图3 滤层水的体积分数模拟值与试验值对比
以v表示滤层最小反冲洗流化速度,最小反冲洗流化速度的倍数称为反冲洗流化倍数。对于当量粒径为1.06、1.2和1.5 mm的滤层,选取1.1v、1.3v、1.5v、1.7v、1.9v5个反冲洗速度对滤层水的体积分数的变化规律进行分析。
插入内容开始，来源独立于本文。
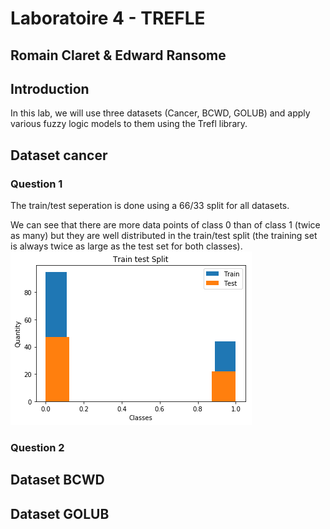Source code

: # Laboratoire 4 - TREFLE
## Romain Claret & Edward Ransome

## Introduction
In this lab, we will use three datasets (Cancer, BCWD, GOLUB) and apply various fuzzy logic models to them using the Trefl library.
## Dataset cancer
### Question 1
The train/test seperation is done using a 66/33 split for all datasets.

We can see that there are more data points of class 0 than of class 1 (twice as many) but they are well distributed in the train/test split (the training set is always twice as large as the test set for both classes).
![](question1part0.png)

### Question 2

## Dataset BCWD

## Dataset GOLUB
在滤层中由低到高依次选取高度为15、25和35 cm的3个横截面,绘制3种滤层,5个反冲洗速度对应的水的体积分数随时间的变化关系曲线,如图4~图6所示。
注:最小反冲洗流化速度的倍数称为反冲洗流化倍数。
图5 不同滤层高度水的体积分数随时间变化关系曲线(当量粒径为1.2 mm)
由图4-图6可知,在反冲洗的初始阶段,水流刚进入滤层,水的体积分数在滤层的自然堆积状态做短暂停留,然后由自然堆积状态迅速提高到最高点,之后又在极短时间内下降,经过几个周期的波动逐渐稳定至某一固定值,并围绕这一固定值上下波动。造成这种现象的原因是,在反冲洗的初期,石英砂滤层处于自然堆积状态,水的体积分数相应较小,水流通过滤层时,遇到较大阻力,水流的冲击导致滤层迅速膨胀,从而水的体积分数迅速增大,由于水流空隙的增加,水流速度则随之减小,水流对石英砂颗粒的携带作用随之减小,石英砂由上升迅速回落,滤层水的体积分数又达到最小值。经过这个短暂的突变过程后,滤层水的体积分数与水流速度逐渐相适应并稳定下来。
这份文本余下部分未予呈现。